ご家族が亡くなられたとき、その財産を「だれが」「どのように」受け継ぐかについては、民法という法律で基本的なルールが定められています。この法律では、財産を受け取る権利のある人を「法定相続人」といい、その分け方のおおまかな基準を「法定相続分」と呼びます。この相続分の割合は、相続人となる方の続柄や人数によって異なります。法定相続人には、大きく分けて「配偶者」と「血縁のある親族」が含まれます。
配偶者はどのような場合でも常に相続人となりますが、血縁者の相続権は、関係の近さに応じて優先順位があり、次のような順序で定められています。

  • ・第1順位(直系卑属:子・孫)
  • ・第2順位(直系尊属:父母・祖父母)
  • ・第3順位(傍系血族:兄弟姉妹)

【全体相関図】法定相続人の優先順位の一覧

法定相続人と相続の順位 全体図

※配偶者はどの順位においても常に相続人となります。

2. ケース別にみる法定相続分と相続権

法律で定められた財産の分配割合(法定相続分)について、相続人の組み合わせごとの具体的なルールを見ていきます。

◆ 第1順位の基本:配偶者と子が相続する場合

被相続人の子や孫など、後の世代にあたる親族は「直系卑属」といいます。相続順位の第1順位は、被相続人の子です。配偶者は順位に関係なく常に相続人となります。

<法定相続分の基準>
・配偶者:遺産の2分の1
・子:残りの2分の1を、子の人数で均等に分ける

<子が2人なら各4分の1、子が3人なら各6分の1、子が4人なら各8分の1>

※配偶者がすでに亡くなっている場合は、子が相続財産を人数で均等に分けます。

【例】右の図では、妻と子2人が相続人となるケースを示しています。妻は遺産の2分の1を相続し、残りの2分の1を長男と長女で均等に分けるため、それぞれ4分の1ずつ相続します。

第1順位の基本 法定相続分

◆ 第1順位の応用:子が先に亡くなっている場合(代襲相続)

もし被相続人の子がすでに亡くなっている場合は、その子(被相続人の孫)が代わりに相続します。
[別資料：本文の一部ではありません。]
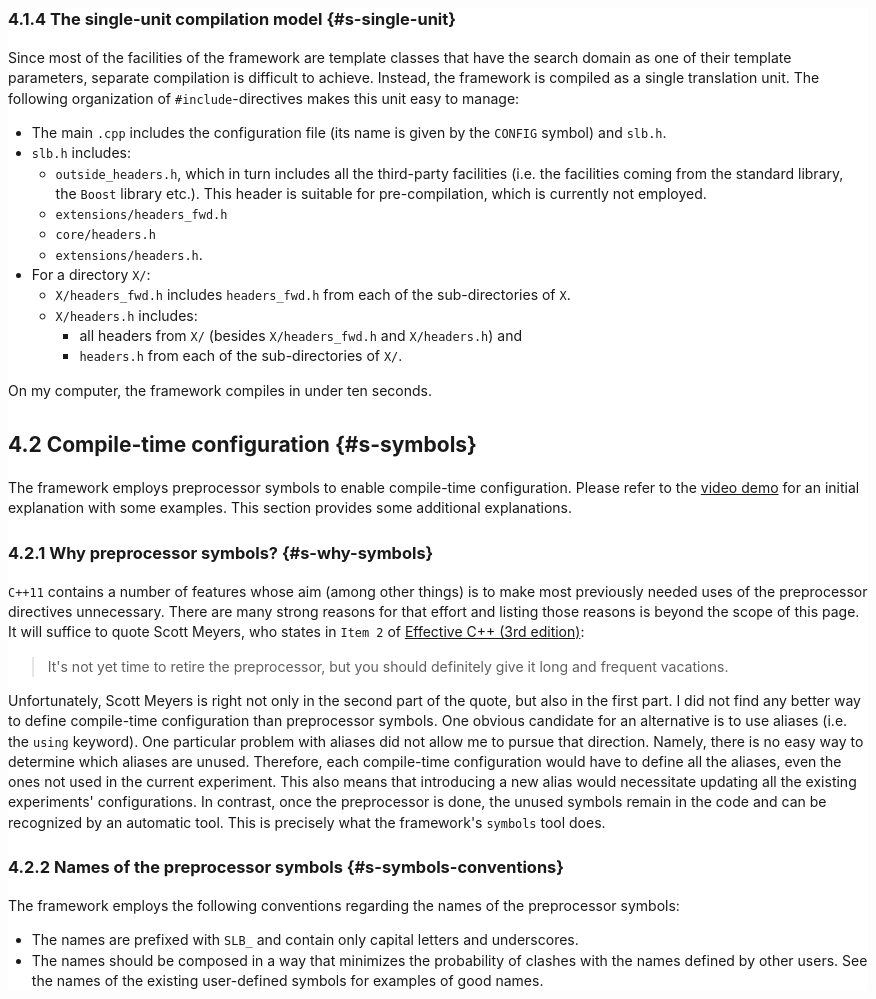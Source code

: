 ### 4.1.4 The single-unit compilation model {#s-single-unit}
Since most of the facilities of the framework are template classes that have the search domain as one of their template parameters, separate compilation is difficult to achieve. Instead, the framework is compiled as a single translation unit. The following organization of <code>\#include</code>-directives makes this unit easy to manage:
- The main `.cpp` includes the configuration file (its name is given by the `CONFIG` symbol) and `slb.h`.
- `slb.h` includes:
  - `outside_headers.h`, which in turn includes all the third-party facilities (i.e. the facilities coming from the standard library, the `Boost` library etc.). This header is suitable for pre-compilation, which is currently not employed.  
  - `extensions/headers_fwd.h`
  - `core/headers.h`
  - `extensions/headers.h`.
- For a directory `X/`: 
  - `X/headers_fwd.h` includes `headers_fwd.h` from each of the sub-directories of `X`. 
  - `X/headers.h` includes: 
	- all headers from `X/` (besides `X/headers_fwd.h` and `X/headers.h`) and 
	- `headers.h` from each of the sub-directories of `X/`. 

On my computer, the framework compiles in under ten seconds.

## 4.2 Compile-time configuration {#s-symbols}
The framework employs preprocessor symbols to enable compile-time configuration. Please refer to the [video demo](https://youtu.be/cElxLWve1Zw) for an initial explanation with some examples. This section provides some additional explanations.

### 4.2.1 Why preprocessor symbols? {#s-why-symbols}
`C++11` contains a number of features whose aim (among other things) is to make most previously needed uses of the preprocessor directives unnecessary. There are many strong reasons for that effort and listing those reasons is beyond the scope of this page. It will suffice to quote Scott Meyers, who states in `Item 2` of [Effective C++ (3rd edition)](http://amzn.com/0321334876):
> It's not yet time to retire the preprocessor, but you should definitely give it long and frequent vacations.

Unfortunately, Scott Meyers is right not only in the second part of the quote, but also in the first part. I did not find any better way to define compile-time configuration than preprocessor symbols. One obvious candidate for an alternative is to use aliases (i.e. the `using` keyword). One particular problem with aliases did not allow me to pursue that direction. Namely, there is no easy way to determine which aliases are unused. Therefore, each compile-time configuration would have to define all the aliases, even the ones not used in the current experiment. This also means that introducing a new alias would necessitate updating all the existing experiments' configurations. In contrast, once the preprocessor is done, the unused symbols remain in the code and can be recognized by an automatic tool. This is precisely what the framework's `symbols` tool does.


### 4.2.2 Names of the preprocessor symbols {#s-symbols-conventions}
The framework employs the following conventions regarding the names of the preprocessor symbols:
- The names are prefixed with `SLB_` and contain only capital letters and underscores.
- The names should be composed in a way that minimizes the probability of clashes with the names defined by other users. See the names of the existing user-defined symbols for examples of good names.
これを「代襲相続」といいます。
代襲相続が発生した場合は、孫が、もともとの子が受け取るはずだった相続分(4分の1)を、人数で等しく分けます。

<法定相続分の基準>
・配偶者:遺産の2分の1
・子:残りの2分の1を、子の人数で均等に分ける
・亡くなった子の取り分は、その子の子(孫)が人数で均等に分ける

※配偶者がすでに亡くなっている場合は、子や代襲相続人が割合に応じて分けます。

【例】右の図では、亡くなった長女に2人の子供(孫A・孫B)がいる場合、長女の取り分であった4分の1を2人で分け、孫Aが8分の1、孫Bが8分の1ずつを相続します。

代襲相続の解説図

◆ 第2順位:配偶者と直系尊属(父母)が相続する場合

被相続人の父母や祖父母など、親の世代にあたる親族は「直系尊属(ちょっけいそんぞく)」といいます。 被相続人に子や孫などの第1順位の相続人がいない場合には、第2順位である「直系尊属(父母や祖父母)」が相続人となります。

<法定相続分の基準>
・配偶者:遺産の3分の2
・父母:残りの3分の1を父母で均等に分ける

※配偶者がすでに亡くなっている場合は、父母がすべてを相続します。

【例】右の図では、妻と亡き夫の両親が相続人となるケースを示しています。妻は遺産の3分の2を相続し、残りの3分の1を両親が均等に相続します。父母がともに健在なら6分の1ずつ、片方のみ健在ならその親が3分の1をすべて相続します。

第2順位の法定相続分

◆ 第3順位:配偶者と傍系血族(兄弟姉妹)が相続する場合

被相続人の兄弟姉妹など、横のつながりにあたる親族は「傍系血族(ぼうけいけつぞく)」といいます。 第1順位(子・孫)、第2順位(父母・祖父母)がだれもいない場合、第3順位である「兄弟姉妹」が相続人となります。

<法定相続分の基準>
・配偶者:遺産の4分の3
・兄弟姉妹:残りの4分の1を兄弟姉妹で均等に分ける

※配偶者がすでに亡くなっている場合は、兄弟姉妹がすべてを相続します。

【例】右の図では、妻と亡き夫の姉が相続人となるケースを示しています。

 

【注意】兄弟姉妹が亡くなっている場合は、その子(甥・姪)が代襲相続します。※兄弟姉妹の代襲は1代限りです。

第3順位の法定相続分

3. 離婚・再婚における相続権

◆ 離婚した前妻との間に子がいる場合

被相続人が離婚した元配偶者(前妻など)には相続権はありません。一方で、前妻との間の子(実子)には、再婚した現在の妻との間の子と完全に同じ相続権があります。たとえ離婚後に疎遠になって別々に暮らしていても、実子である以上、第1順位としての権利や法定相続分の割合が減ることはありません。

<法定相続分の基準>
・配偶者:遺産の2分の1
・子(元配偶者との子を含む):残りの2分の1を子の人数で均等に分ける

【例】右の図では、妻は遺産の2分の1を相続し、残りの2分の1を長男、長女、前妻の子で均等に分けるため、それぞれ6分の1ずつ相続します。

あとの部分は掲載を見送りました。